THE DATA:

──────

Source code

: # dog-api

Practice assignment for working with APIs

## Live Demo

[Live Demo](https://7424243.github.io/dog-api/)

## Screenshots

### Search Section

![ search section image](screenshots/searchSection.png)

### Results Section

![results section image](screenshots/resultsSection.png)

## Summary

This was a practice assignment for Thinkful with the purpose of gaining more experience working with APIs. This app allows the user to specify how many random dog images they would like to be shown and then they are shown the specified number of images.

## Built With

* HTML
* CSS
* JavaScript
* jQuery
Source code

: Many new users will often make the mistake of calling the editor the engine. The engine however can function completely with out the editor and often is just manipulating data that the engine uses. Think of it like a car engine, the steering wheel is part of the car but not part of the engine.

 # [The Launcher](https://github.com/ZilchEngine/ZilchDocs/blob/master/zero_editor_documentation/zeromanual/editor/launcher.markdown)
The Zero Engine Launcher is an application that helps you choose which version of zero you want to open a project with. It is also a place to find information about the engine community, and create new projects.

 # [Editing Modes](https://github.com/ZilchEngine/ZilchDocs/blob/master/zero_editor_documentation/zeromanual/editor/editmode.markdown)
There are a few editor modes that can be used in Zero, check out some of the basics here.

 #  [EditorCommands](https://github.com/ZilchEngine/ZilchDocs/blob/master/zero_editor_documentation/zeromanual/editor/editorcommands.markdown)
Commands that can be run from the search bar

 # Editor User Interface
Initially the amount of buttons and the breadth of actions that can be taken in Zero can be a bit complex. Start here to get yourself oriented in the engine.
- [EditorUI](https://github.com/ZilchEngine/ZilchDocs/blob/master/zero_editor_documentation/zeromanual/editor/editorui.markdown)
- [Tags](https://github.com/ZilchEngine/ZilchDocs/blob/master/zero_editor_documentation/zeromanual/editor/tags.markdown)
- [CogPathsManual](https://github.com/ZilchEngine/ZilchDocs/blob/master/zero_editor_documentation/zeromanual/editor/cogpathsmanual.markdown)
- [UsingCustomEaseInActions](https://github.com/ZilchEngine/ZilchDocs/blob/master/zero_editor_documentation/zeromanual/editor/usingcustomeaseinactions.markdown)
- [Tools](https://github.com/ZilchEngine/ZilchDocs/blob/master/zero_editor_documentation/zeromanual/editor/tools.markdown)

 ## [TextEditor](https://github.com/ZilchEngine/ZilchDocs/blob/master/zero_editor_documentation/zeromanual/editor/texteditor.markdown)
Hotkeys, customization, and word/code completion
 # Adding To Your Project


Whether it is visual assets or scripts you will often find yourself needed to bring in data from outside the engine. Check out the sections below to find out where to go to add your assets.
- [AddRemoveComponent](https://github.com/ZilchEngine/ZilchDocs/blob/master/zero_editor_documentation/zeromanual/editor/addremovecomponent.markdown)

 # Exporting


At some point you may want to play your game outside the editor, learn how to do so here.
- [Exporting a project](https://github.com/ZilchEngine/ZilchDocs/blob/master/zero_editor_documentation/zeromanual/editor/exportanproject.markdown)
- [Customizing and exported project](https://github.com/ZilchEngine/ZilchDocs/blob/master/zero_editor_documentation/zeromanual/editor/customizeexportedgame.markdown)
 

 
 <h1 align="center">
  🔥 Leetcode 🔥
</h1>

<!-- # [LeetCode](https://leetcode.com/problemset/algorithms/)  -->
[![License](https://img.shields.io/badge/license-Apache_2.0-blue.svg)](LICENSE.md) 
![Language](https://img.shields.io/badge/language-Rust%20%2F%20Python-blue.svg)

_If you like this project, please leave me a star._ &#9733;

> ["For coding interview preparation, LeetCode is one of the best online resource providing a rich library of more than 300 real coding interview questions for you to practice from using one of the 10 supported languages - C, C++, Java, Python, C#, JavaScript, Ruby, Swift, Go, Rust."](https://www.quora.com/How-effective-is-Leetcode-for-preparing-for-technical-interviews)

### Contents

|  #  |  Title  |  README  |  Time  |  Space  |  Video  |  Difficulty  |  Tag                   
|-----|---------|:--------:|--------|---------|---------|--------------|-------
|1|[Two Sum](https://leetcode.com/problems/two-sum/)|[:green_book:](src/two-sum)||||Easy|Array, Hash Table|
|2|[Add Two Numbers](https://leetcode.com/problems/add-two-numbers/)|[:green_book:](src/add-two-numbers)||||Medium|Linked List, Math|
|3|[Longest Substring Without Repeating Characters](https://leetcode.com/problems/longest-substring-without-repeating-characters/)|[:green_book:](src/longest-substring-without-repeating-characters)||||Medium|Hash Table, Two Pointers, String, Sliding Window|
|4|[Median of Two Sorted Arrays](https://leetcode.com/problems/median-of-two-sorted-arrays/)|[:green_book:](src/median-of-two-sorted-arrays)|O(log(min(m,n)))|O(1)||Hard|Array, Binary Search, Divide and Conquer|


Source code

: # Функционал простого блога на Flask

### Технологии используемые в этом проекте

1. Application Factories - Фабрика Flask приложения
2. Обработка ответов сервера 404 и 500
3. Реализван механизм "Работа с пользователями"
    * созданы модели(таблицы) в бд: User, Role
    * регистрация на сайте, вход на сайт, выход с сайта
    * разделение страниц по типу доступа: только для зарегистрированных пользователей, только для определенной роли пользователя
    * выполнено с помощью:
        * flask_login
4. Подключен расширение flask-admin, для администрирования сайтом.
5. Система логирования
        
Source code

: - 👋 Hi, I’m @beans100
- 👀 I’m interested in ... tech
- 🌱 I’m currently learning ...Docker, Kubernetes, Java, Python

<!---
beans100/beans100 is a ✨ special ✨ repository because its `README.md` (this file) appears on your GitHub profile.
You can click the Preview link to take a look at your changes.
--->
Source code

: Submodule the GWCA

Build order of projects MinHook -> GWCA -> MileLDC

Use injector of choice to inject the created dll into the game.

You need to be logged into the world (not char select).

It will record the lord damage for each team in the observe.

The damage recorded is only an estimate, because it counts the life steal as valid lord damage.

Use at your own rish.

──────

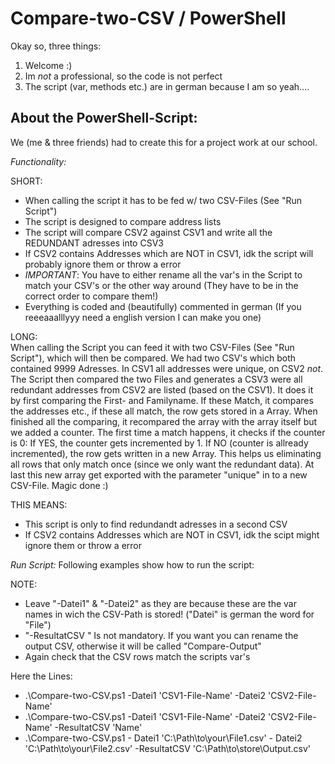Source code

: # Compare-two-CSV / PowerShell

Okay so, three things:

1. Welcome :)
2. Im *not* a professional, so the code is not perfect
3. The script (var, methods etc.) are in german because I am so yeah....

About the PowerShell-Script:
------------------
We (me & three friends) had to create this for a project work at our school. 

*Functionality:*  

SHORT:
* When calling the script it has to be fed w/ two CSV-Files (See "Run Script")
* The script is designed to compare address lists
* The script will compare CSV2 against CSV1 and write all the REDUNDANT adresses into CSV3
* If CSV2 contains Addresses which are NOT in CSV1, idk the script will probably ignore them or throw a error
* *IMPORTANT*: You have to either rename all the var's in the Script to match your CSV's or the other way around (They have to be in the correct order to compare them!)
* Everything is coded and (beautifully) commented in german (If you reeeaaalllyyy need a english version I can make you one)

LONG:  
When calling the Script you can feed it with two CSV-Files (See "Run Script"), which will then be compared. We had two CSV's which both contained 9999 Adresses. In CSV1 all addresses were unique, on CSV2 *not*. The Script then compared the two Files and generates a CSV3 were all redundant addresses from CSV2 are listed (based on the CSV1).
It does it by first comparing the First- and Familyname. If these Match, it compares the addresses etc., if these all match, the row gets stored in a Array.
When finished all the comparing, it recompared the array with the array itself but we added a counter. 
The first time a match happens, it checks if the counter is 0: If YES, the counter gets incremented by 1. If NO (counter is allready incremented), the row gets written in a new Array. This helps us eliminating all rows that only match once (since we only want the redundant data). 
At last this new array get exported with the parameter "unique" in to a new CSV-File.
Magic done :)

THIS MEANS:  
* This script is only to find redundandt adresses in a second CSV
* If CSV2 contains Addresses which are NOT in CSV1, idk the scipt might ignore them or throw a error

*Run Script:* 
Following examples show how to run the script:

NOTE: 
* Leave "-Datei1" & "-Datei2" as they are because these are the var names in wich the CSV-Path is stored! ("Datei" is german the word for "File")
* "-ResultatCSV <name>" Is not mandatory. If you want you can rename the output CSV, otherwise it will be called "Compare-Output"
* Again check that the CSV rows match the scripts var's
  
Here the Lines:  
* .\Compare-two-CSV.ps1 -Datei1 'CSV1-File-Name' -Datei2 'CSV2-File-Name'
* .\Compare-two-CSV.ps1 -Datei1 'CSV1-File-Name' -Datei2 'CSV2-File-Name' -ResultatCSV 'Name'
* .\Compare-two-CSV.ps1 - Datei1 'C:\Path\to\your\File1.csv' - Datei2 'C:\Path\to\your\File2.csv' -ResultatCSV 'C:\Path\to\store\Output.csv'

──────

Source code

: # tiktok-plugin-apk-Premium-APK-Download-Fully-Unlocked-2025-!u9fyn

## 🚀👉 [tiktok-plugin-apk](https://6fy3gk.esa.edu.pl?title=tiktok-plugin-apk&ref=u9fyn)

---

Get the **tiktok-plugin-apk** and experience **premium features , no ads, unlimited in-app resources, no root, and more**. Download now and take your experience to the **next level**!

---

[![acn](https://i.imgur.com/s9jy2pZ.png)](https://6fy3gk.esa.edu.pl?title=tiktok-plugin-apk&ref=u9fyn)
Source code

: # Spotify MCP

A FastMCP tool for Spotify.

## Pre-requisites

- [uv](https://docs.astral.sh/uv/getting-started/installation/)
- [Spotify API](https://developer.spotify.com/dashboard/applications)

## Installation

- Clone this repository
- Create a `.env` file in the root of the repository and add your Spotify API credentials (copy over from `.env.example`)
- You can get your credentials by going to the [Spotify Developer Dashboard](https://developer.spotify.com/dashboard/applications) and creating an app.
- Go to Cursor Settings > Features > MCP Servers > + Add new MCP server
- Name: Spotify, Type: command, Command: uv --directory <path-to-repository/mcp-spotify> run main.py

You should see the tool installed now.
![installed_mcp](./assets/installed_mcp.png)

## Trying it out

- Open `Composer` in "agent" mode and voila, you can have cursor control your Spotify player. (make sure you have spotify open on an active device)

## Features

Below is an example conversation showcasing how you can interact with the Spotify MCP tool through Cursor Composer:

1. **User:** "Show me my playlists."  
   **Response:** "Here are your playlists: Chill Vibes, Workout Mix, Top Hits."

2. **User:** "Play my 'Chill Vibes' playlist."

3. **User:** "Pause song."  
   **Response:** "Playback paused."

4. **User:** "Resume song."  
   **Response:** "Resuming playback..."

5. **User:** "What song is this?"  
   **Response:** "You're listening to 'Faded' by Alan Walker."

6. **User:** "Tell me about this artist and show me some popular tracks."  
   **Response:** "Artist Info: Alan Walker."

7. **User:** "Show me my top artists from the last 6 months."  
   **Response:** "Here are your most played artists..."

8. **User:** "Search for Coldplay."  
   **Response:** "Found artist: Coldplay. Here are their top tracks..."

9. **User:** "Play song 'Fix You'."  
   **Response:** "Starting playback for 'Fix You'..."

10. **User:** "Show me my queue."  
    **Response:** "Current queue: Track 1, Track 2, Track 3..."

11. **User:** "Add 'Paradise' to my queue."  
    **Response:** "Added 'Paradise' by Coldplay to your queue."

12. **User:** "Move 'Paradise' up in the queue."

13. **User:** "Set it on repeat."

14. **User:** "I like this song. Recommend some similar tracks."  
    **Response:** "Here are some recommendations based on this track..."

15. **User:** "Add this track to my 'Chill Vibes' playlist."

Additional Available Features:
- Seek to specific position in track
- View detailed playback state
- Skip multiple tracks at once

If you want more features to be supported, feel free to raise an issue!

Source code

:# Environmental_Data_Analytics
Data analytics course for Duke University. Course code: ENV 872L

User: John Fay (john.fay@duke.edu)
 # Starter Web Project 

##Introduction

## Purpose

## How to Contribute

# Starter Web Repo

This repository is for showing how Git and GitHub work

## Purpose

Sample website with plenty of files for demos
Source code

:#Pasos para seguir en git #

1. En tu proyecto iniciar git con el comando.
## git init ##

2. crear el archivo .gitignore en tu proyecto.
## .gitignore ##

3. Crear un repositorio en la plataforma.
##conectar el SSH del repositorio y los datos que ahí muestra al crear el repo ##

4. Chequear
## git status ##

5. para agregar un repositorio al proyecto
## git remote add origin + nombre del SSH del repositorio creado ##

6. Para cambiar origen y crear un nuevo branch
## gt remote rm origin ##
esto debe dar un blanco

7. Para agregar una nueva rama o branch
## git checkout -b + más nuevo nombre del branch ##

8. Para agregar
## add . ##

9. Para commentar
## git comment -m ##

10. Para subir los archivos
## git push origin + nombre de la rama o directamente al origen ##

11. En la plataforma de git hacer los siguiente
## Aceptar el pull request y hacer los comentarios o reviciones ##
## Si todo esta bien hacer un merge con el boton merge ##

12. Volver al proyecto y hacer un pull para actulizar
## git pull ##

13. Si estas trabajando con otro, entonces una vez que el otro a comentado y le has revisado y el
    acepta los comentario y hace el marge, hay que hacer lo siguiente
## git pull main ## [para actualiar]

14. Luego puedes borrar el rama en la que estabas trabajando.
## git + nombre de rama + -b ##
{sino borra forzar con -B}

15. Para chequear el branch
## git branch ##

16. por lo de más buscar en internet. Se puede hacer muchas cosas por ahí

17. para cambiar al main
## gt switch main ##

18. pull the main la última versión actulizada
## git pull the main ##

──────

EXERCISE DIRECTIONS: Could you transcribe the entries above word for word, from the line with "-Datei2 'CSV2-File-Name' -ResultatCSV 'Name'" down to the line with "- Datei1 'C:\Path\to\your\File1.csv'", keeping both?

ANSWER BELOW:
* .\Compare-two-CSV.ps1 -Datei1 'CSV1-File-Name' -Datei2 'CSV2-File-Name' -ResultatCSV 'Name'
* .\Compare-two-CSV.ps1 - Datei1 'C:\Path\to\your\File1.csv' - Datei2 'C:\Path\to\your\File2.csv' -ResultatCSV 'C:\Path\to\store\Output.csv'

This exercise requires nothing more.